◆ **Your assignment**
Could you transcribe the entries below exactly, without any of the pictures?

##########

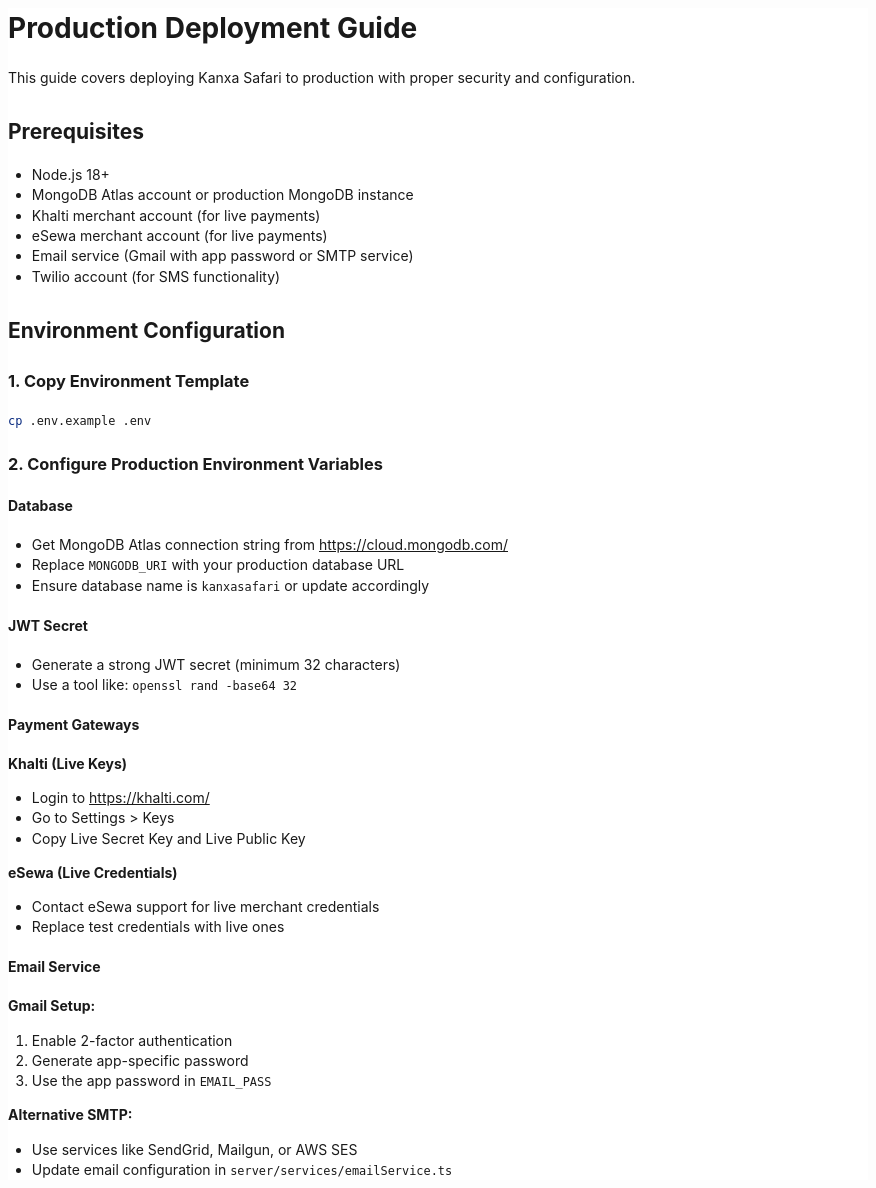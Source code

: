 # Production Deployment Guide

This guide covers deploying Kanxa Safari to production with proper security and configuration.

## Prerequisites

- Node.js 18+ 
- MongoDB Atlas account or production MongoDB instance
- Khalti merchant account (for live payments)
- eSewa merchant account (for live payments)
- Email service (Gmail with app password or SMTP service)
- Twilio account (for SMS functionality)

## Environment Configuration

### 1. Copy Environment Template
```bash
cp .env.example .env
```

### 2. Configure Production Environment Variables

#### Database
- Get MongoDB Atlas connection string from https://cloud.mongodb.com/
- Replace `MONGODB_URI` with your production database URL
- Ensure database name is `kanxasafari` or update accordingly

#### JWT Secret
- Generate a strong JWT secret (minimum 32 characters)
- Use a tool like: `openssl rand -base64 32`

#### Payment Gateways
**Khalti (Live Keys)**
- Login to https://khalti.com/
- Go to Settings > Keys
- Copy Live Secret Key and Live Public Key

**eSewa (Live Credentials)**
- Contact eSewa support for live merchant credentials
- Replace test credentials with live ones

#### Email Service
**Gmail Setup:**
1. Enable 2-factor authentication
2. Generate app-specific password
3. Use the app password in `EMAIL_PASS`

**Alternative SMTP:**
- Use services like SendGrid, Mailgun, or AWS SES
- Update email configuration in `server/services/emailService.ts`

##########

◆ **The completed task**
Source code

: # Production Deployment Guide

This guide covers deploying Kanxa Safari to production with proper security and configuration.

## Prerequisites

- Node.js 18+ 
- MongoDB Atlas account or production MongoDB instance
- Khalti merchant account (for live payments)
- eSewa merchant account (for live payments)
- Email service (Gmail with app password or SMTP service)
- Twilio account (for SMS functionality)

## Environment Configuration

### 1. Copy Environment Template
```bash
cp .env.example .env
```

### 2. Configure Production Environment Variables

#### Database
- Get MongoDB Atlas connection string from https://cloud.mongodb.com/
- Replace `MONGODB_URI` with your production database URL
- Ensure database name is `kanxasafari` or update accordingly

#### JWT Secret
- Generate a strong JWT secret (minimum 32 characters)
- Use a tool like: `openssl rand -base64 32`

#### Payment Gateways
**Khalti (Live Keys)**
- Login to https://khalti.com/
- Go to Settings > Keys
- Copy Live Secret Key and Live Public Key

**eSewa (Live Credentials)**
- Contact eSewa support for live merchant credentials
- Replace test credentials with live ones

#### Email Service
**Gmail Setup:**
1. Enable 2-factor authentication
2. Generate app-specific password
3. Use the app password in `EMAIL_PASS`

**Alternative SMTP:**
- Use services like SendGrid, Mailgun, or AWS SES
- Update email configuration in `server/services/emailService.ts`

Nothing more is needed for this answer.